** Opening Supplied material block **
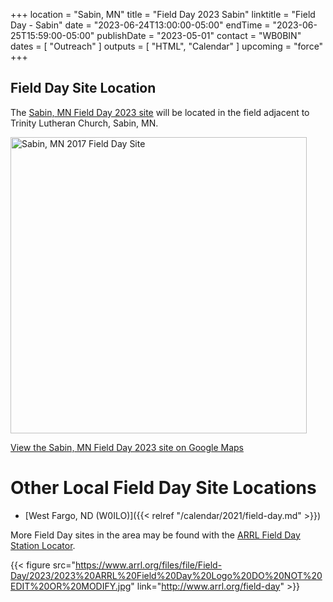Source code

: +++
location = "Sabin, MN"
title = "Field Day 2023 Sabin"
linktitle = "Field Day - Sabin"
date = "2023-06-24T13:00:00-05:00"
endTime = "2023-06-25T15:59:00-05:00"
publishDate = "2023-05-01"
contact = "WB0BIN"
dates = [ "Outreach" ]
outputs = [ "HTML", "Calendar" ]
upcoming = "force"
+++
## Field Day Site Location

The [Sabin, MN Field Day 2023 site](https://goo.gl/maps/3LZgFLksDvk) will be located in the field adjacent to Trinity Lutheran Church, Sabin, MN.

<a data-flickr-embed="true"  href="https://www.flickr.com/photos/147076354@N03/35284000302/in/dateposted-public/" title="Sabin, MN 2023 Field Day Site"><img src="https://c1.staticflickr.com/5/4239/35284000302_f9635a5ac1.jpg" width="474" height="474" alt="Sabin, MN 2017 Field Day Site"></a><script async src="//embedr.flickr.com/assets/client-code.js" charset="utf-8"></script>

[View the Sabin, MN Field Day 2023 site on Google Maps](https://goo.gl/maps/3LZgFLksDvk)

# Other Local Field Day Site Locations

* [West Fargo, ND \(W0ILO\)]({{< relref "/calendar/2021/field-day.md" >}})

More Field Day sites in the area may be found with the 
[ARRL Field Day Station Locator](http://www.arrl.org/field-day-locator).

{{< figure src="https://www.arrl.org/files/file/Field-Day/2023/2023%20ARRL%20Field%20Day%20Logo%20DO%20NOT%20EDIT%20OR%20MODIFY.jpg" link="http://www.arrl.org/field-day" >}}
** Closing Supplied material block **
> _Your assignment_: Copy out every entry above word for word; omit the images.

> _Exercise response_:
Source code

: +++
location = "Sabin, MN"
title = "Field Day 2023 Sabin"
linktitle = "Field Day - Sabin"
date = "2023-06-24T13:00:00-05:00"
endTime = "2023-06-25T15:59:00-05:00"
publishDate = "2023-05-01"
contact = "WB0BIN"
dates = [ "Outreach" ]
outputs = [ "HTML", "Calendar" ]
upcoming = "force"
+++
## Field Day Site Location

The [Sabin, MN Field Day 2023 site](https://goo.gl/maps/3LZgFLksDvk) will be located in the field adjacent to Trinity Lutheran Church, Sabin, MN.

<a data-flickr-embed="true"  href="https://www.flickr.com/photos/147076354@N03/35284000302/in/dateposted-public/" title="Sabin, MN 2023 Field Day Site"><img src="https://c1.staticflickr.com/5/4239/35284000302_f9635a5ac1.jpg" width="474" height="474" alt="Sabin, MN 2017 Field Day Site"></a><script async src="//embedr.flickr.com/assets/client-code.js" charset="utf-8"></script>

[View the Sabin, MN Field Day 2023 site on Google Maps](https://goo.gl/maps/3LZgFLksDvk)

# Other Local Field Day Site Locations

* [West Fargo, ND \(W0ILO\)]({{< relref "/calendar/2021/field-day.md" >}})

More Field Day sites in the area may be found with the 
[ARRL Field Day Station Locator](http://www.arrl.org/field-day-locator).

{{< figure src="https://www.arrl.org/files/file/Field-Day/2023/2023%20ARRL%20Field%20Day%20Logo%20DO%20NOT%20EDIT%20OR%20MODIFY.jpg" link="http://www.arrl.org/field-day" >}}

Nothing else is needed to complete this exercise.